The Financial Accounting Standards Board has closed a loophole in accounting standards that Lehman Brothers is accused of leveraging to hide billions of dollars of debt as it spiraled into bankruptcy.

FASB issued Accounting Standards Update No. 2011-03 to improve the financial reporting of repurchase agreements, also called “repos,” or other transactions that govern the transfer and repurchase of financial assets. The new guidance gives companies some new parameters to consider in determining whether a transfer is in fact a sale of an asset, and therefore qualifies for sale treatment, or whether an entity has retained some control over the asset and therefore cannot claim to have sold it.

Lehman's “Repo 105” and “Repo 108” transactions moved securities off the balance sheet for short intervals around financial reporting dates in 2007 and 2008 to dress up the balance sheet, according to Lehman's bankruptcy examiner. The company relied on a narrow interpretation of Financial Accounting Statement No. 140, which governed when a transaction could be treated as a sale and when it should be treated instead as a short-term financing arrangement. FAS 140 has since been codified into the Accounting Standards Codification.

Financial institutions routinely transfer securities under short-term arrangements to finance immediate liquidity needs. FAS 140 told companies to focus on who controls a particular asset to determine whether its transfer should be treated as a financing arrangement or a sale.

FASB says the new guidance improves the accounting for repos by removing from the assessment of effective control the criteria that requires the transferor to have the ability to repurchase or redeem the financial assets. “The new guidance improves transparency by eliminating consideration of the transferor's ability to fulfill its contractual rights and obligations from the criteria in determining effective control,” said FASB Chairman Leslie Seidman in a statement.

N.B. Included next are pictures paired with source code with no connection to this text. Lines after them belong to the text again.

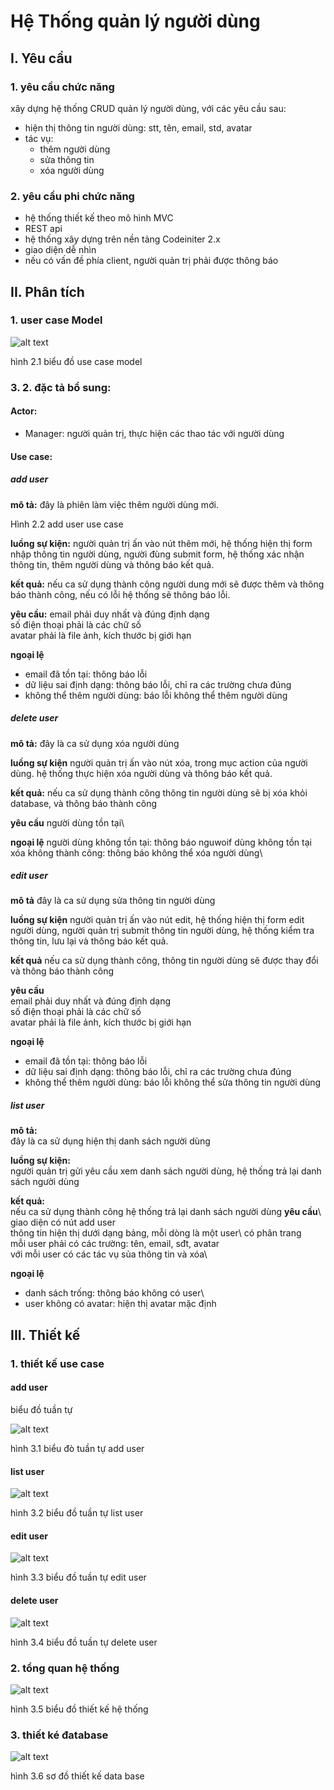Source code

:# Hệ Thống quản lý người dùng

## I. Yêu cầu

### 1. yêu cầu chức năng
xây dựng hệ thống CRUD quản lý người dùng, với các yêu cầu sau:
- hiện thị thông tin người dùng: stt, tên, email, std, avatar
- tác vụ:
	+ thêm người dùng
	+ sửa thông tin
	+ xóa người dùng
### 2. yêu cầu phi  chức năng
- hệ thống thiết kế theo mô hình MVC
- REST api
- hệ thống xây dựng trên nền tảng Codeiniter 2.x
- giao diện dễ nhìn
- nếu có vấn đề phía client, người quản trị phải được thông báo

## II. Phân tích
### 1. user case Model

![alt text][usecase]

[usecase]: https://github.com/minhlucvan/enkulu-task/blob/master/docs/use_case.png?raw=true "use case model"
hình 2.1 biểu đồ use case model

### 3. 2. đặc tả bổ sung:
#### Actor:
+ Manager: người quản trị, thực hiện các thao tác với người dùng

#### Use case:

##### add user
**mô tả:**
đây là phiên làm việc thêm người dùng mới.

Hình 2.2 add user use case

**luồng sự kiện:** 
người quản trị ấn vào nút thêm mới, hệ thống hiện thị form nhập thông tin người dùng, người đùng submit form, hệ thống xác nhận thông tin, thêm người dùng và thông báo kết quả.

**kết quả:**
nếu ca sử dụng thành công người dung  mới sẽ được thêm và thông báo thành công, nếu có lỗi hệ thống sẽ  thông báo lỗi.

**yêu cầu:**
email phải duy nhất và đúng định dạng\
số điện thoại phải là các chữ số\
avatar phải là file ảnh, kích thước bị giới hạn

**ngoại lệ**
- email đã tồn tại: thông báo lỗi
- dữ liệu sai định dạng: thông báo lỗi, chỉ ra các trường chưa đúng
- không thể thêm người dùng: báo lỗi không thể thêm người dùng
##### delete user 
**mô tả:**
đây là ca sử dụng xóa người dùng

**luồng sự kiện**
người quản trị ấn vào nút xóa, trong mục action của người dùng. hệ thống thực hiện xóa người dùng và thông báo kết quả.

**kết quả:**
nếu ca sử dụng thành công thông tin người dùng sẽ bị xóa khỏi database, và thông báo thành công

**yêu cầu**
người dùng tồn tại\

**ngoại lệ**
người dùng không tồn tại: thông báo nguwoif dùng không tồn tại\
xóa không thành công: thông báo không thể xóa người dùng\

##### edit user 

**mô tả**
đây là ca sử dụng sửa thông tin người dùng

**luồng sự kiện**
người quản trị ấn vào nút edit, hệ thống hiện thị form edit người dùng, người quản trị submit thông tin người dùng, hệ thống kiểm tra thông tin, lưu lại và thông báo kết quả.

**kết quả**
nếu ca sử dụng thành công, thông tin người dùng sẽ được thay đổi và thông báo thành công

**yêu cầu**\
email phải duy nhất và đúng định dạng\
số điện thoại phải là các chữ số\
avatar phải là file ảnh, kích thước bị giới hạn

**ngoại lệ**
- email đã tồn tại: thông báo lỗi
- dữ liệu sai định dạng: thông báo lỗi, chỉ ra các trường chưa đúng
- không thể thêm người dùng: báo lỗi không thể sửa thông tin người dùng

##### list user

**mô tả:**\
đây là ca sử dụng hiện thị danh sách người dùng

**luồng sự kiện:**\
người quản trị gửi yêu cầu xem danh sách người dùng, hệ thống trả lại danh sách người dùng

**kết quả:**\
nếu ca sử dụng thành công hệ thống trả lại danh sách người dùng
**yêu cầu**\  
giao diện có nút add user\
thông tin hiện thị dưới dạng bảng, mỗi dòng là một user\ 
có phân trang\
mỗi user phải có các trường: tên, email, sđt, avatar\
với mỗi user có các tác vụ sủa thông tin và xóa\

**ngoại lệ**
- danh sách trống: thông báo không có user\
- user không có avatar: hiện thị avatar mặc định

## III. Thiết kế

### 1. thiết kế use case

#### add user
biểu đồ tuần tự 

![alt text][adduser]

[adduser]: https://github.com/minhlucvan/enkulu-task/blob/master/docs/add_user_sequence.png?raw=true "add user"

hình 3.1 biểu đò tuần tự add user

#### list user


![alt text][listuser]

[listuser]: https://github.com/minhlucvan/enkulu-task/blob/master/docs/list_user_sequence.png?raw=true "list user"
hình 3.2 biểu đồ tuần tự list user

#### edit user 

![alt text][edituser]

[edituser]: https://github.com/minhlucvan/enkulu-task/blob/master/docs/edit_user_sequence.png?raw=true "list user"

hình 3.3 biểu đồ tuần tự edit user 

#### delete user 

![alt text][deleteuser]

[deleteuser]: https://github.com/minhlucvan/enkulu-task/blob/master/docs/delete_user_sequence.png?raw=true "list user"
hình 3.4 biểu đồ tuần tự delete user 

### 2. tổng quan hệ thống

![alt text][system]

[system]: https://github.com/minhlucvan/enkulu-task/blob/master/docs/system_overview.png?raw=true "list user"
hình 3.5 biểu đồ thiết kế hệ thống

### 3. thiết ké đatabase

![alt text][data]

[data]: https://github.com/minhlucvan/enkulu-task/blob/master/docs/database.png?raw=true "list user"
hình 3.6 sơ đồ thiết kế data base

Lehman turned to a U.K. law firm, Linklaters, to get legal opinion supporting its interpretation of U.S. Generally Accepted Accounting Principles and worked with a European broker-dealer to effect the repo transactions. The state of New York has filed a civil suit against Ernst & Young, Lehman's audit firm, claiming helped Lehman commit accounting fraud with the repo transactions. Ernst & Young has promised to mount a full defense.